Monday, February 27, 2012

Out of it...literally

This evening I enjoyed a really tender baked quail over vegetables and brown rice. By tender, I mean juicy. The kitchen smelled so good! Chicken, quail similar meats are fun to cook because they can be tossed with spices; its outcome though is a good kind of contrast than you get with a steak. Still, this isn’t about the quail. It is about what happens after dinner.

Sweets…so much for thinking this can only happen on the weekends.
I was searching for an inspiration on what kind of dessert I could bake. To me, baking is like a helpful assistant, "The only thing you need to do is mix it all up, and it'll do the rest." The only complicated part was deciding on the menu. I had been making many cookies and cakes lately, so I was kind of getting bored of the same routines. One glance at some cookbooks and it came to me! My inspiration!

There was one recipe in Entenmann's Dessert Cookbook that I have wanted to try for quite some time... actually, to be specific since Thanksgiving. I love pumpkin spice. It reminds me of all the things I love: sweet holidays, cinnamon, hot chocolate, good friends and family and some bittersweet nights. It is like reminiscing of a good friend. The pumpkin spice was only partial of the recipe. Along with oats, canned pumpkin all rolled into a loaf, this was sure to be a delectable treat. Just as I was about to get started, I double check all the ingredients making sure I am ready.

Crap.

Yep. I had only about 1/4 cup of butter. The recipe called for more than a half a cup. Normally, I can overcome this sort of problem. I add a bit more milk, or heavy cream, and it comes out perfectly. However, as I mentioned I have been looking forward to this moment. The topper was to smell the aroma of pumpkin loaf in the living room and know it is ready to be pulled out. Sometimes moments like that can't be DIY'd.

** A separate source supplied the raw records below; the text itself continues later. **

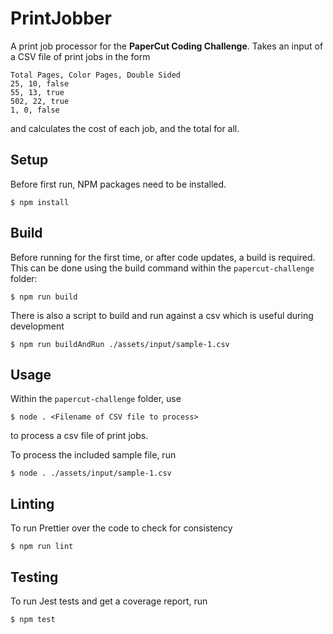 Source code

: # PrintJobber
A print job processor for the **PaperCut Coding Challenge**. Takes an input of a CSV file of print jobs in the form
```
Total Pages, Color Pages, Double Sided
25, 10, false
55, 13, true
502, 22, true
1, 0, false
```
and calculates the cost of each job, and the total for all.


## Setup
Before first run, NPM packages need to be installed. 
```
$ npm install
```

## Build
Before running for the first time, or after code updates, a build is required. This can be done using the build command within the `papercut-challenge` folder:
```
$ npm run build
```

There is also a script to build and run against a csv which is useful during development
```
$ npm run buildAndRun ./assets/input/sample-1.csv
```

## Usage
Within the `papercut-challenge` folder, use 
```
$ node . <Filename of CSV file to process>
``` 
to process a csv file of print jobs.

To process the included sample file, run 
```
$ node . ./assets/input/sample-1.csv
```

## Linting
To run Prettier over the code to check for consistency
```
$ npm run lint
```

## Testing
To run Jest tests and get a coverage report, run 
```
$ npm test
```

The funny part was out of all the things I could be out of butter should be at the bottom of the list. I always stock up on baking supplies...because you never know... And now you see why it is so important because I am stuck in this situation.

I assure you though by the end of the week there will be pictures and a review about this loaf. Just because I am out of butter doesn't mean I am going to wait another 6 months to try again.

You're going down loaf!

Thursday, February 23, 2012

Breakfast for Two...and, make it sweet!

 
There is one part of the day that I enjoy the most. It’s breakfast. No, it’s not because it is the most important meal of the day. I use that as an excuse for why I wake up smiling.
Breakfast is my “me time.” Allowing me to sit down and enjoy a bit of peace while the birds chirp outside. The only thing that gets that kind of day started is breakfast… and a cup of coffee.
To help you get started, I am giving you a treat, a breakfast treat.
Enjoy. J


Buttered Pecan Scones for Two (or just more for yourself)

Ingredients

½ cup flour
½ tsp baking powder
pinch of salt
3 tbls sugar
2 ½ tbls butter
¼ cup whole pecans halves
¼ cup cream


Directions

Preheat oven to 400 then in a skillet, melt 1 tablespoon of the butter with the pecans. Let them toast slowly over low heat about 5 minutes or until fragrant then remove from heat and let cool. Next, whisk flour, baking powder, salt and sugar together. Add the 2 ½ tablespoons of butter (cold) and ix it together with your hands. When the butter is combined well enough add the cream. Stir the mixture together then add the pecan mixture. Place the dough onto a lightly floured surface and knead it together about five times. If it is still sticky add a bit more flour, but try not to knead the dough too much. I pressed then cut my dough with a butter knife into 3 triangles. You can press it out into whatever shape you like.  Finally place the dough’s onto a baking sheet, bake for 15 minutes or until top is puffy and tan.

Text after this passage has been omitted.